Meghan McCain: Anti-Semitism is the only bigotry tolerated in US

TV host and daughter of late Senator John McCain says anti-Semitism is still 'passable' in the US, hits rapper for anti-Jewish remarks.

David Rosenberg ,

Meghan McCain
Meghan McCain

Anti-Semitism is still largely accepted in the US, Meghan McCain claimed Wednesday, lamenting what she said was the rush to forgive celebrities for making anti-Jewish remarks.

McCain, a cohost on The View and on Fox News and the daughter of late Arizona Senator and 2008 Republican presidential nominee John McCain, spoke Wednesday on The View during a segment focusing on the apology by rapper and comedian Nick Cannon for past anti-Semitic remarks.
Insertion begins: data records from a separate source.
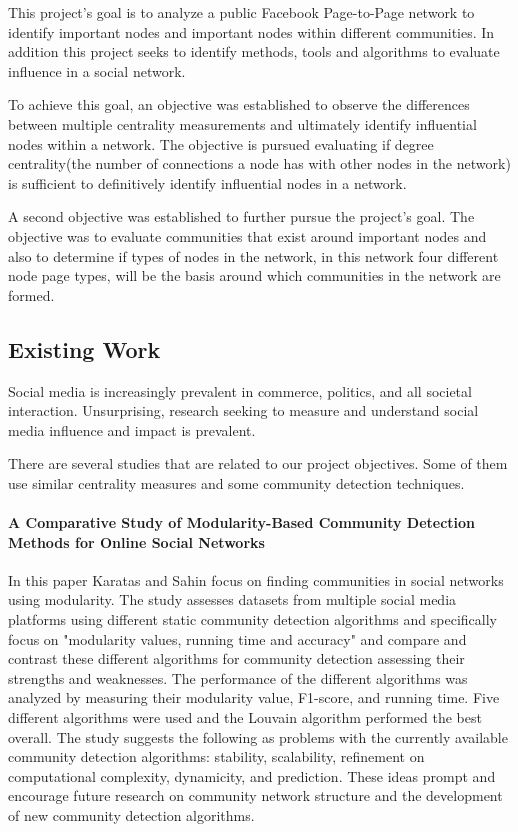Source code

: \documentclass[11pt,twocolumn]{article}
\begin{document}
This project's goal is to analyze a public Facebook Page-to-Page network to identify important nodes and important nodes within different communities. In addition this project seeks to identify methods, tools and algorithms to evaluate influence in a social network. 

To achieve this goal, an objective was established to observe the differences between multiple centrality measurements and ultimately identify influential nodes within a network. The objective is pursued evaluating if degree centrality(the number of connections a node has with other nodes in the network) is sufficient to definitively identify influential nodes in a network.


A second objective was established to further pursue the project’s goal. The objective was to evaluate communities that exist around important nodes and also to determine if types of nodes in the network, in this network four different node page types, will be the basis around which communities in the network are formed.


\subsection{Existing Work}

Social media is increasingly prevalent in commerce, politics, and all societal interaction. Unsurprising, research seeking to measure and understand social media influence and impact is prevalent. 

There are several studies that are related to our project objectives. Some of them use similar centrality measures and some community detection techniques. 

\paragraph{A Comparative Study of Modularity-Based Community Detection Methods for Online Social Networks \cite{modularity-based-community}}   
 
In this paper Karatas and Sahin focus on finding communities in social networks using modularity. The study assesses datasets from multiple social media platforms using different static community detection algorithms and specifically focus on "modularity values, running time and accuracy"\cite{modularity-based-community} and compare and contrast these different algorithms for community detection assessing their strengths and weaknesses. The performance of the different algorithms was analyzed by measuring their modularity value, F1-score, and running time. Five different algorithms were used and the Louvain algorithm performed the best overall. The study suggests the following as problems with the currently available community detection algorithms: stability, scalability, refinement on computational complexity, dynamicity, and prediction. These ideas prompt and encourage future research on community network structure and the development of new community detection algorithms.
\end{document}
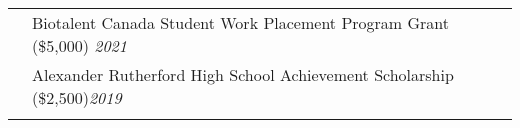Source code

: \documentclass[letterpaper, 11pt]{article}
\begin{document}
\begin{longtable}{p{1.3in}p{4.8in}}
	{\color{Blue}{Honours and}}
	 & Biotalent Canada Student Work Placement Program Grant (\$5,000) \hfill \textit{2021}                                                                                                                                                                                                                                                                                                      \\
	{\color{Blue}{Scholarships}}
	 & Alexander Rutherford High School Achievement Scholarship (\$2,500)\hfill \textit{2019}                                                                                                                                                                                                                                                                                                    \\
	 &                                                                                                                                                                                                                                                                                                                                                                                           \\

\end{longtable}
\end{document}
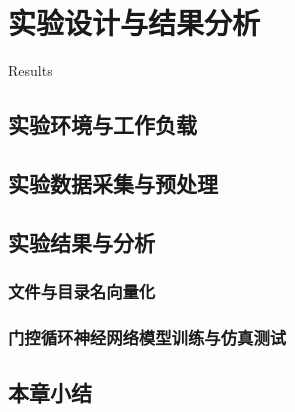 \chapter{实验设计与结果分析}
Results
\section{实验环境与工作负载}

\section{实验数据采集与预处理}
\section{实验结果与分析}
\subsection{文件与目录名向量化}
\subsection{门控循环神经网络模型训练与仿真测试}
\section{本章小结}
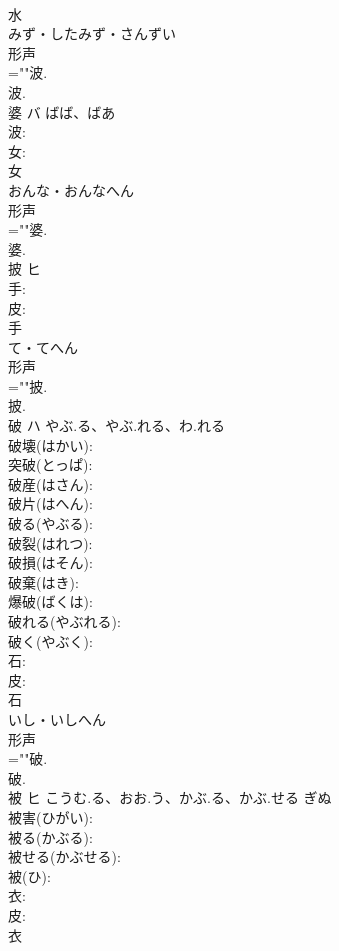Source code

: \documentclass[8pt]{extreport}
\begin{document}
\begin{CJK}{UTF8}{min}
\\	水	
\\	みず・したみず・さんずい	
\\	形声 
\\	=""波.
\\	波.
\\	婆	バ	ばば、ばあ		
\\	波: 
\\	女: 
\\	女	
\\	おんな・おんなへん	
\\	形声 
\\	=""婆.
\\	婆.
\\	披	ヒ			
\\	手: 
\\	皮: 
\\	手	
\\	て・てへん	
\\	形声 
\\	=""披.
\\	披.
\\	破	ハ	やぶ.る、やぶ.れる、わ.れる		
\\	破壊(はかい): 
\\	突破(とっぱ): 
\\	破産(はさん): 
\\	破片(はへん): 
\\	破る(やぶる): 
\\	破裂(はれつ): 
\\	破損(はそん): 
\\	破棄(はき): 
\\	爆破(ばくは): 
\\	破れる(やぶれる): 
\\	破く(やぶく): 
\\	石: 
\\	皮: 
\\	石	
\\	いし・いしへん	
\\	形声 
\\	=""破.
\\	破.
\\	被	ヒ	こうむ.る、おお.う、かぶ.る、かぶ.せる	ぎぬ	
\\	被害(ひがい): 
\\	被る(かぶる): 
\\	被せる(かぶせる): 
\\	被(ひ): 
\\	衣: 
\\	皮: 
\\	衣	

\end{CJK}
\end{document}
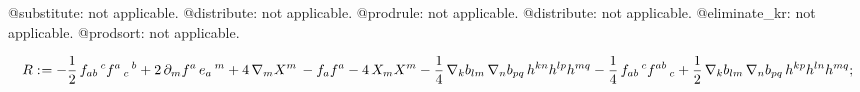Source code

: \documentclass[11pt]{article}
\def\specialcolon{\mathrel{\mathop{:}}\hspace{-.5em}}
\begin{document}
@substitute: not applicable.
@distribute: not applicable.
@prodrule: not applicable.
@distribute: not applicable.
@eliminate\_kr: not applicable.
@prodsort: not applicable.


\begin{dmath*}[compact, spread=2pt]
R\specialcolon{}=  - \frac{1}{2}\, {f}_{a b}\,^{c} {f}^{a}\,_{c}\,^{b} + 2\, {\partial}_{m}{{f}^{a}}\,  {e}_{a}\,^{m} + 4\, {\nabla}_{m}{{X}^{m}}\,  - {f}_{a} {f}^{a} - 4\, {X}_{m} {X}^{m} - \frac{1}{4}\, {\nabla}_{k}{{b}_{l m}}\,  {\nabla}_{n}{{b}_{p q}}\,  {h}^{k n} {h}^{l p} {h}^{m q} - \frac{1}{4}\, {f}_{a b}\,^{c} {f}^{a b}\,_{c} + \frac{1}{2}\, {\nabla}_{k}{{b}_{l m}}\,  {\nabla}_{n}{{b}_{p q}}\,  {h}^{k p} {h}^{l n} {h}^{m q};
\end{dmath*}
\end{document}

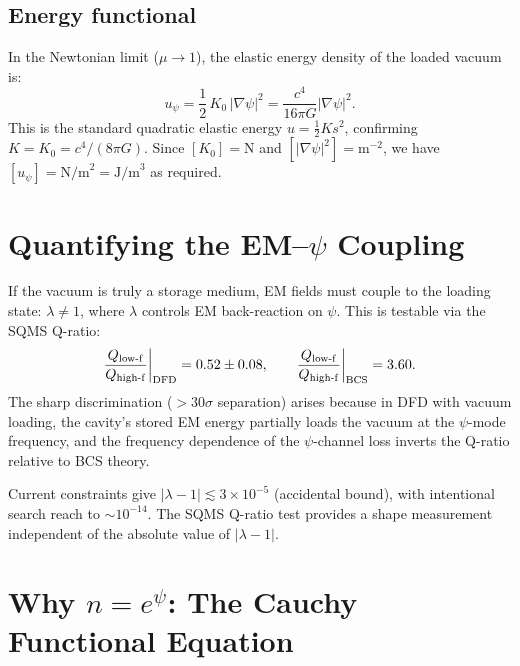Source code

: \documentclass[aps,prd,twocolumn,superscriptaddress,nofootinbib]{revtex4-2}
\begin{document}
\subsection{Energy functional}

In the Newtonian limit ($\mu \to 1$), the elastic energy density of
the loaded vacuum is:
\begin{equation}
u_\psi = \frac{1}{2}\,K_0\,|\nabla\psi|^2
= \frac{c^4}{16\pi G}|\nabla\psi|^2.
\label{eq:energy-density}
\end{equation}
This is the standard quadratic elastic energy
$u = \frac{1}{2}K s^2$, confirming $K = K_0 = c^4/(8\pi G)$.
Since $[K_0] = \text{N}$ and $[|\nabla\psi|^2] = \text{m}^{-2}$,
we have $[u_\psi] = \text{N/m}^2 = \text{J/m}^3$ as required.


\section{Quantifying the EM--$\psi$ Coupling}
\label{sec:em-coupling}

If the vacuum is truly a storage medium, EM fields must couple to the
loading state: $\lambda \neq 1$, where $\lambda$ controls EM
back-reaction on $\psi$.  This is testable via the SQMS Q-ratio:
\begin{equation}
\frac{Q_{\rm low\text{-}f}}{Q_{\rm high\text{-}f}}\bigg|_{\rm DFD}
= 0.52 \pm 0.08,
\qquad
\frac{Q_{\rm low\text{-}f}}{Q_{\rm high\text{-}f}}\bigg|_{\rm BCS}
= 3.60.
\label{eq:Q-ratio}
\end{equation}
The sharp discrimination ($>30\sigma$ separation) arises because in
DFD with vacuum loading, the cavity's stored EM energy partially loads
the vacuum at the $\psi$-mode frequency, and the frequency dependence
of the $\psi$-channel loss inverts the Q-ratio relative to BCS theory.

Current constraints give
$|\lambda - 1| \lesssim 3 \times 10^{-5}$ (accidental bound),
with intentional search reach to $\sim 10^{-14}$.  The SQMS Q-ratio
test provides a shape measurement independent of the absolute value
of $|\lambda - 1|$.


\section{Why $n = e^\psi$: The Cauchy Functional Equation}
\label{sec:exponential}
\end{document}
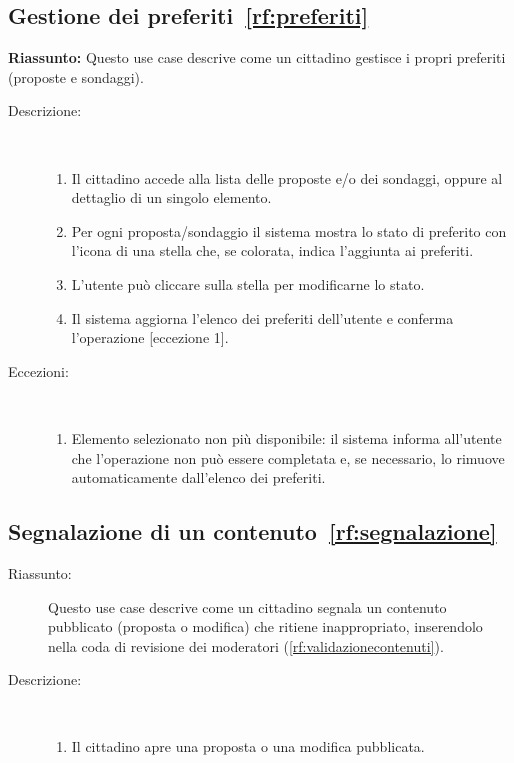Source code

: \begin{ucscope}
\subsection{Gestione dei preferiti~\ref{rf:preferiti}}

\textbf{Riassunto:} Questo use case descrive come un cittadino gestisce i propri preferiti (proposte e sondaggi).

\begin{description}
  \item[Descrizione:]~
  \begin{enumerate}
    \item Il cittadino accede alla lista delle proposte e/o dei sondaggi, oppure al dettaglio di un singolo elemento.

    \item Per ogni proposta/sondaggio il sistema mostra lo stato di preferito con l'icona di una stella che, se colorata, indica l'aggiunta ai preferiti.

    \item L'utente può cliccare sulla stella per modificarne lo stato.

    \item Il sistema aggiorna l’elenco dei preferiti dell’utente e conferma l’operazione [eccezione 1].
  \end{enumerate}

  \item[Eccezioni:]~
  \begin{enumerate}
    \item Elemento selezionato non più disponibile: il sistema informa all’utente che l’operazione non può essere completata e, se necessario, lo rimuove automaticamente dall’elenco dei preferiti.
  \end{enumerate}
\end{description}

\subsection{Segnalazione di un contenuto~\ref{rf:segnalazione}}

\begin{description}
	\item[Riassunto:]
	Questo use case descrive come un cittadino segnala un contenuto pubblicato (proposta o modifica) che ritiene inappropriato, inserendolo nella coda di revisione dei moderatori (\ref{rf:validazionecontenuti}).

	\item[Descrizione:]~
	\begin{enumerate}
		\item Il cittadino apre una proposta o una modifica pubblicata.


\end{enumerate}
\end{description}
\end{ucscope}
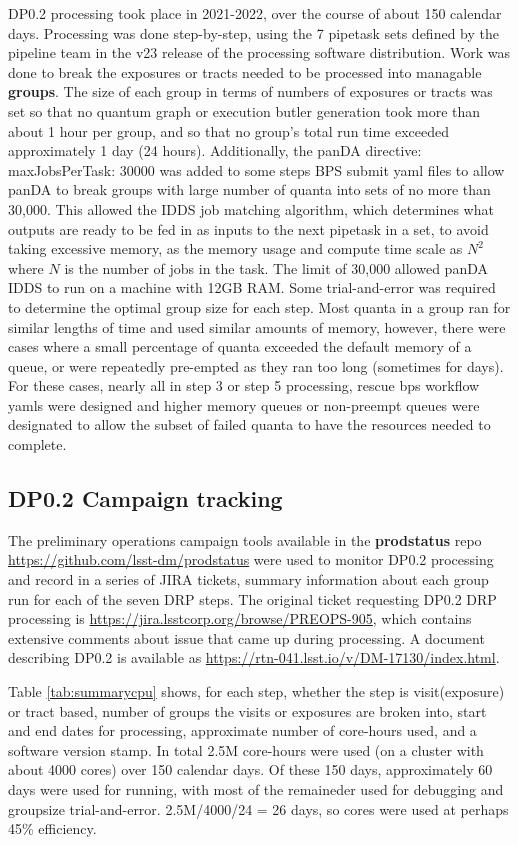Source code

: \documentclass[OPS,authoryear,toc]{lsstdoc}
\begin{document}
DP0.2 processing took place in 2021-2022, over the course of about 150
calendar days.  Processing was done step-by-step, using the 7 pipetask
sets defined by the pipeline team in the v23 release of the processing
software distribution.  Work was done to break the exposures or tracts
needed to be processed into managable {\bf groups}.  The size of each
group in terms of numbers of exposures or tracts was set so that no
quantum graph or execution butler generation took more than about 1
hour per group, and so that no group's total run time exceeded
approximately 1 day (24 hours).  Additionally, the panDA directive:
{\rm maxJobsPerTask: 30000} was added to some steps BPS submit yaml
files to allow panDA to break groups with large number of quanta into
sets of no more than 30,000.  This allowed the IDDS job matching
algorithm, which determines what outputs are ready to be fed in as
inputs to the next pipetask in a set, to avoid taking excessive
memory, as the memory usage and compute time scale as $N^2$ where $N$
is the number of jobs in the task.  The limit of 30,000 allowed panDA
IDDS to run on a machine with 12GB RAM.  Some trial-and-error was
required to determine the optimal group size for each step.  Most
quanta in a group ran for similar lengths of time and used similar
amounts of memory, however, there were cases where a small percentage
of quanta exceeded the default memory of a queue, or were repeatedly
pre-empted as they ran too long (sometimes for days).  For these
cases, nearly all in step 3 or step 5 processing, rescue bps workflow
yamls were designed and higher memory queues or non-preempt queues
were designated to allow the subset of failed quanta to have the
resources needed to complete.

\subsection{DP0.2 Campaign tracking}
The preliminary operations campaign tools available in the {\bf
  prodstatus} repo \url{https://github.com/lsst-dm/prodstatus} were
used to monitor DP0.2 processing and record in a series of JIRA
tickets, summary information about each group run for each of the
seven DRP steps.   The original ticket requesting DP0.2 DRP processing is \url{
  https://jira.lsstcorp.org/browse/PREOPS-905}, which contains extensive comments about issue that came up during processing. A document describing DP0.2 is available as \url{https://rtn-041.lsst.io/v/DM-17130/index.html}.

Table \ref{tab:summarycpu} shows, for each step, whether the step is
visit(exposure) or tract based, number of groups the visits or
exposures are broken into, start and end dates for processing,
approximate number of core-hours used, and a software version
stamp. In total 2.5M core-hours were used (on a cluster with about
4000 cores) over 150 calendar days.  Of these 150 days, approximately
60 days were used for running, with most of the remaineder used for
debugging and groupsize trial-and-error.  2.5M/4000/24 = 26 days, so
cores were used at perhaps 45\% efficiency.
\end{document}

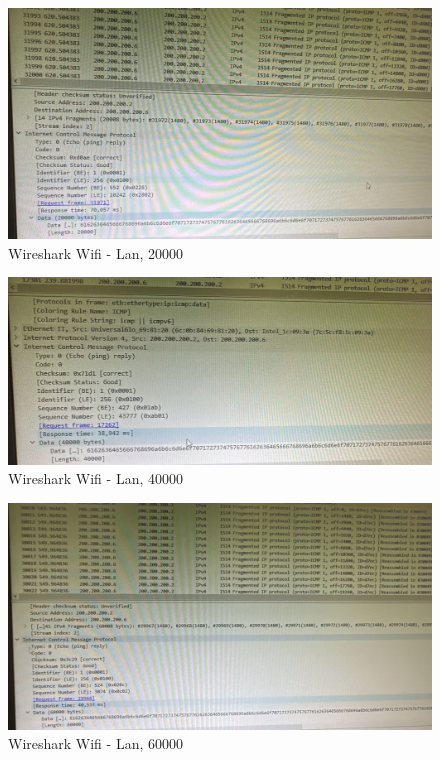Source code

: 
\begin{figure}[H]
    \centering
    \includegraphics[width=\columnwidth]{punto1/p1_ws_wifi_lan_20k.jpeg}
    \caption{Wireshark Wifi - Lan, 20000}
    \label{fig:ws_wifi_lan_20k}
\end{figure}

\begin{figure}[H]
    \centering
    \includegraphics[width=\columnwidth]{punto1/p1_ws_wifi_lan_40k.jpeg}
    \caption{Wireshark Wifi - Lan, 40000}
    \label{fig:ws_wifi_lan_40k}
\end{figure}

\begin{figure}[H]
    \centering
    \includegraphics[width=\columnwidth]{punto1/p1_ws_wifi_lan_60k.jpeg}
    \caption{Wireshark Wifi - Lan, 60000}
    \label{fig:ws_wifi_lan_6k}
\end{figure}

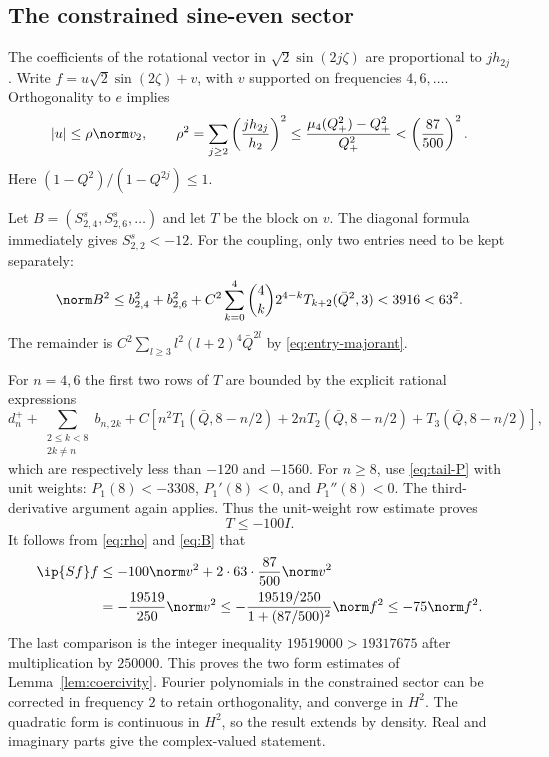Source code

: \subsection{The constrained sine-even sector}
The coefficients of the rotational vector in $\sqrt2\sin(2j\zeta)$ are proportional to $j h_{2j}$. Write $f=u\sqrt2\sin(2\zeta)+v$, with $v$ supported on frequencies $4,6,\ldots$. Orthogonality to $e$ implies
\begin{equation}\label{eq:rho}
 |u|\le\rho\norm v_2,\qquad
 \rho^2=\sum_{j\ge2}\left(\frac{j h_{2j}}{h_2}\right)^2
 \le\frac{\mu_4(Q_+^2)-Q_+^2}{Q_+^2}<\left(\frac{87}{500}\right)^2.
\end{equation}
Here $(1-Q^2)/(1-Q^{2j})\le1$.

Let $B=(S^s_{2,4},S^s_{2,6},\ldots)$ and let $T$ be the block on $v$. The diagonal formula immediately gives $S^s_{2,2}<-12$. For the coupling, only two entries need to be kept separately:
\begin{equation}\label{eq:B}
 \norm B^2\le b_{2,4}^2+b_{2,6}^2+
 C^2\sum_{k=0}^4\binom4k 2^{4-k}T_{k+2}(\bar Q^2,3)
 <3916<63^2.
\end{equation}
The remainder is $C^2\sum_{l\ge3}l^2(l+2)^4\bar Q^{2l}$ by \eqref{eq:entry-majorant}.

For $n=4,6$ the first two rows of $T$ are bounded by the explicit rational expressions
\begin{equation}\label{eq:T-low}
 d_n^++\sum_{\substack{2\le k<8\\2k\ne n}}b_{n,2k}
 +C\left[n^2T_1(\bar Q,8-n/2)+2nT_2(\bar Q,8-n/2)
 +T_3(\bar Q,8-n/2)\right],
\end{equation}
which are respectively less than $-120$ and $-1560$. For $n\ge8$, use \eqref{eq:tail-P} with unit weights: $P_1(8)<-3308$, $P_1'(8)<0$, and $P_1''(8)<0$. The third-derivative argument again applies. Thus the unit-weight row estimate proves
\[
 T\le-100I.
\]
It follows from \eqref{eq:rho} and \eqref{eq:B} that
\begin{align*}
 \ip{Sf}f
 &\le-100\norm v^2+2\cdot63\cdot\frac{87}{500}\norm v^2\\
 &=-\frac{19519}{250}\norm v^2
 \le-\frac{19519/250}{1+(87/500)^2}\norm f^2
 \le-75\norm f^2.
\end{align*}
The last comparison is the integer inequality $19519000>19317675$ after multiplication by $250000$. This proves the two form estimates of Lemma~\ref{lem:coercivity}. Fourier polynomials in the constrained sector can be corrected in frequency $2$ to retain orthogonality, and converge in $H^2$. The quadratic form is continuous in $H^2$, so the result extends by density. Real and imaginary parts give the complex-valued statement.


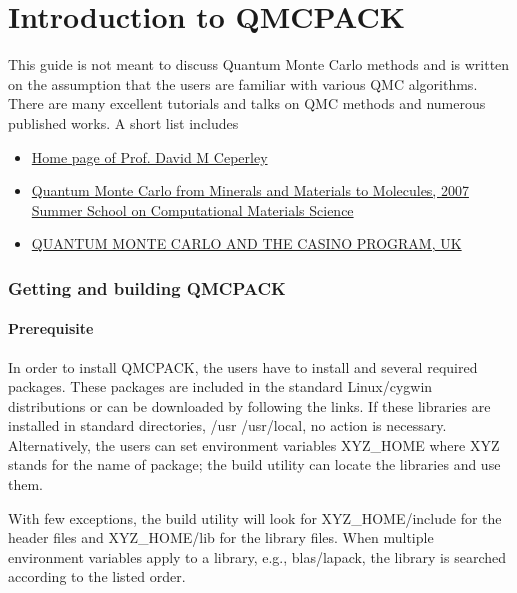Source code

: \part{Introduction to QMCPACK}\label{intro.part}%

This guide is not meant to discuss Quantum Monte Carlo methods and is
written on the assumption that the users are familiar with various QMC
algorithms. There are many excellent tutorials and talks on QMC methods
and numerous published works. A short list includes 

\begin{itemize}
\item{}\href{http://www.physics.uiuc.edu/people/Ceperley/}{Home page of Prof. David M Ceperley}  
\item{}\href{http://cms.mcc.uiuc.edu/wiki/display/ss2007qmc/Home}{
Quantum Monte Carlo from Minerals and Materials to Molecules,
2007 Summer School on Computational Materials Science}
\item{}\href{http://www.tcm.phy.cam.ac.uk/~mdt26/casino2.html}{QUANTUM MONTE CARLO AND THE CASINO PROGRAM, UK}  
\end{itemize}

\section{Getting and building QMCPACK}\label{start.sec}

\subsection{Prerequisite}

In order to install QMCPACK, the users have to install \cmake and several
required packages. These packages are included in the standard Linux/cygwin
distributions or can be downloaded by following the links. If these libraries
are installed in standard directories, /usr /usr/local, no action is necessary.
Alternatively, the users can set environment variables XYZ\_HOME where XYZ
stands for the name of package; the build utility can locate the libraries and
use them.

With few exceptions, the build utility \cmake will look for XYZ\_HOME/include
for the header files and XYZ\_HOME/lib for the library files.  When multiple
environment variables apply to a library, e.g., blas/lapack, the library is
searched according to the listed order. 

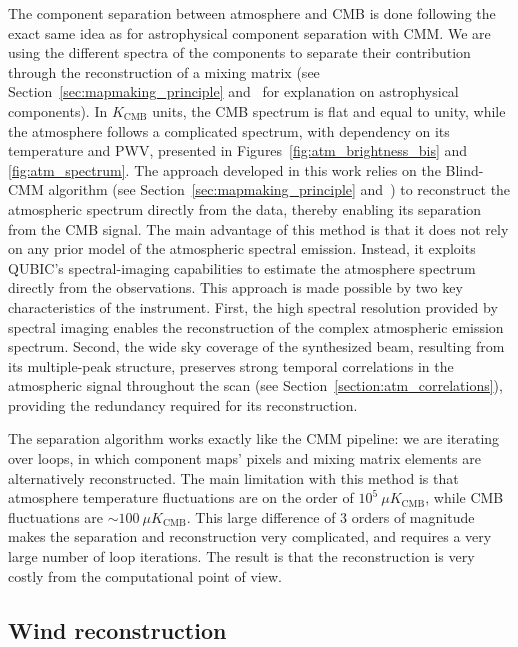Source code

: \documentclass[a4paper,11pt]{article}
\begin{document}
The component separation between atmosphere and CMB is done following the exact same idea as for astrophysical component separation with CMM. We are using the different spectra of the components to separate their contribution through the reconstruction of a mixing matrix (see Section~\ref{sec:mapmaking_principle} and~\cite{cmm} for explanation on astrophysical components). In $K_\text{CMB}$ units, the CMB spectrum is flat and equal to unity, while the atmosphere follows a complicated spectrum, with dependency on its temperature and PWV, presented in Figures~\ref{fig:atm_brightness_bis} and \ref{fig:atm_spectrum}.
The approach developed in this work relies on the Blind-CMM algorithm (see Section~\ref{sec:mapmaking_principle} and~\cite{cmm}) to reconstruct the atmospheric spectrum directly from the data, thereby enabling its separation from the CMB signal. The main advantage of this method is that it does not rely on any prior model of the atmospheric spectral emission. Instead, it exploits QUBIC's spectral-imaging capabilities to estimate the atmosphere spectrum directly from the observations. This approach is made possible by two key characteristics of the instrument. First, the high spectral resolution provided by spectral imaging enables the reconstruction of the complex atmospheric emission spectrum. Second, the wide sky coverage of the synthesized beam, resulting from its multiple-peak structure, preserves strong temporal correlations in the atmospheric signal throughout the scan (see Section~\ref{section:atm_correlations}), providing the redundancy required for its reconstruction.

The separation algorithm works exactly like the CMM pipeline: we are iterating over loops, in which component maps' pixels and mixing matrix elements are alternatively reconstructed. The main limitation with this method is that atmosphere temperature fluctuations are on the order of $10^{5}~\mu K_\text{CMB}$, while CMB fluctuations are $\sim 100~\mu K_\text{CMB}$. This large difference of $3$ orders of magnitude makes the separation and reconstruction very complicated, and requires a very large number of loop iterations. The result is that the reconstruction is very costly from the computational point of view.

\subsection{Wind reconstruction}
\label{sec:wind_reconstruction}
\end{document}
Last year, Cannon was fired by ViacomCBS over a podcast with Richard Griffin, also known as “Professor Griff”, a former Nation of Islam member and rapper who was once a member of the Public Enemy rap group.

During the podcast, the two discussed a number of anti-Semitic conspiracy theories, with Cannon endorsing the claim that “the Rothschilds … control everything outside of America”.

Cannon and Griffin went on to defend Nation of Islam leader Louis Farrakhan from allegations of anti-Semitism, denying that anti-Jewish bigotry constitutes anti-Semitism, claiming that “Semitic people are black people.”

“You can’t be anti-Semitic when we are the Semitic people,” Cannon said.

On Tuesday, Cannon sat down with ABC’s ‘Soul of a Nation’ to address the controversy, seeking what he called “atonement” for his comments.

“I’m going through the process of atonement for growth,” Cannon said. “Ultimately, I’ve always said that apologies are empty. Apologies are weightless.”

While some of McCain’s fellow cohosts on The View praised Cannon for his efforts to educate himself on Judaism as part of his ‘atonement’, McCain said that the public shouldn’t rush to forgive Cannon.

McCain warned that anti-Semitism remains largely “passable” in the US, with too many people willing to forgive anti-Jewish rhetoric more quickly than other forms of bigotry.

Anti-Semitism, she said is “the last form of passable bigotry in America.”

“This isn’t just about Nick Cannon. It’s why we, as Americans, seem to find more forgiveness in our heart for anti-Semitism than we do of racism of any other kind.”

“I think my concern is, for some reason, anti-Semitism is something we let people forgive a lot easier than any other forms of bigotry and racism.”

“I find that people who say anti-Semitic things are forgiven a lot easier than anything else.”